Appeals to familiar or religious values may gather enough support for candidates to run campaigns upon but surely won’t ensure a win. Cruz cruised his onto a rocky shoal of diversified indifference. Republican Speaker Boehner bowed out because he realized that GOP had been infiltrated by Teabaggers, whose mission is to end the gravy train by which legislators grab millions for themselves. Racket isn’t close to being unraveled, but rather get out before ship sinks. Trump’s appeals to pride splintered GOP and suckered conservatives. To qualify what happened, a C-list celebrity, formerly a Democrat and practically independent, buried a bunch of local yokels belonging to bankrupt party who spent 2 decades holding Americans hostage like an Iranian Ayatollah. It was merely thumbs up within a miserable, minority party. Nation hasn't yet seen the will of angry masses of real voters, independents and those who couldn't be bothered voting in farcical primaries, who always ultimately determine who gets elected at all levels. RNC already gave up trying to win presidency and is instead focused on influencing state contests. Presidents don’t possess the power to keep promises or restore greatness singlehandedly. Congress runs country. Unless election loads House and Senate with party yes men, no policy changes will be forthcoming.

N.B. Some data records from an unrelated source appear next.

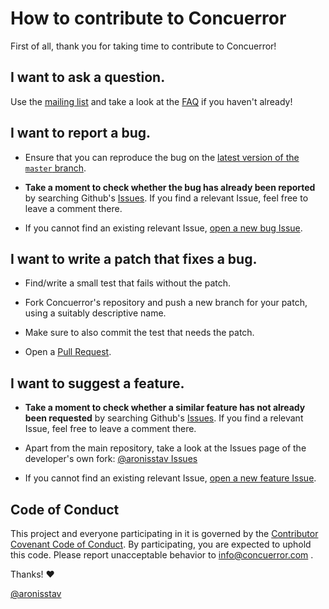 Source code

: # How to contribute to Concuerror

First of all, thank you for taking time to contribute to Concuerror!


## I want to ask a question.

Use the [mailing list][mailing list] and take a look at the [FAQ][faq] if you haven't already!


## I want to report a bug.

* Ensure that you can reproduce the bug on the [latest version of the `master` branch][latest].

* **Take a moment to check whether the bug has already been reported** by searching Github's [Issues][Issues]. If you find a relevant Issue, feel free to leave a comment there.

* If you cannot find an existing relevant Issue, [open a new bug Issue][open a new bug Issue].


## I want to write a patch that fixes a bug.

* Find/write a small test that fails without the patch.

* Fork Concuerror's repository and push a new branch for your patch, using a suitably descriptive name.

* Make sure to also commit the test that needs the patch.

* Open a [Pull Request][pull request].


## I want to suggest a feature.

* **Take a moment to check whether a similar feature has not already been requested** by searching Github's [Issues][Issues]. If you find a relevant Issue, feel free to leave a comment there.

* Apart from the main repository, take a look at the Issues page of the developer's own fork: [@aronisstav Issues][aronisstav Issues]

* If you cannot find an existing relevant Issue, [open a new feature Issue][open a new feature Issue].


## Code of Conduct

This project and everyone participating in it is governed by the [Contributor Covenant Code of Conduct][Contributor Covenant Code of Conduct]. By participating, you are expected to uphold this code. Please report unacceptable behavior to info@concuerror.com .


Thanks! :heart:

[@aronisstav](https://github.com/aronisstav)


<!-- Links -->
[aronisstav Issues]: https://github.com/aronisstav/Concuerror/issues
[Contributor Covenant Code of Conduct]: ./CODE_OF_CONDUCT.md
[faq]: http://parapluu.github.io/Concuerror/faq
[Issues]: https://github.com/parapluu/Concuerror/issues
[latest]: https://github.com/parapluu/Concuerror/
[mailing list]: http://parapluu.github.io/Concuerror/contact
[open a new bug Issue]: https://github.com/parapluu/Concuerror/issues/new?template=issue_template_bug.md&labels=bug
[open a new feature Issue]: https://github.com/parapluu/Concuerror/issues/new?template=issue_template_feature.md&labels=feature
[pull request]: https://github.com/parapluu/Concuerror/compare
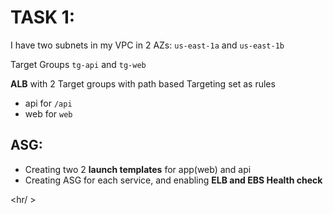 # TASK 1:

I have two subnets in my VPC in 2 AZs: `us-east-1a` and `us-east-1b`

Target Groups `tg-api` and `tg-web`

**ALB** with 2 Target groups with path based Targeting set as rules
  - api for `/api`
  - web for `web`

## ASG:
  - Creating two 2 **launch templates** for app(web) and api
  - Creating ASG for each service, and enabling **ELB and EBS Health check** 

<hr/ >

Nevertheless, short of banning you from roads altogether, they can do nothing to keep you from roaming around unrestricted on your bicycle, among your last vestiges of freedom. You might notice a plaque to remind you of actual acts on your behalf. More likely, they'll try to force many to abandon motoring and restrict it to powerful rich patrons. Despots despise diversity and diminish choices, though chiefs cease to exist without indomitable indians.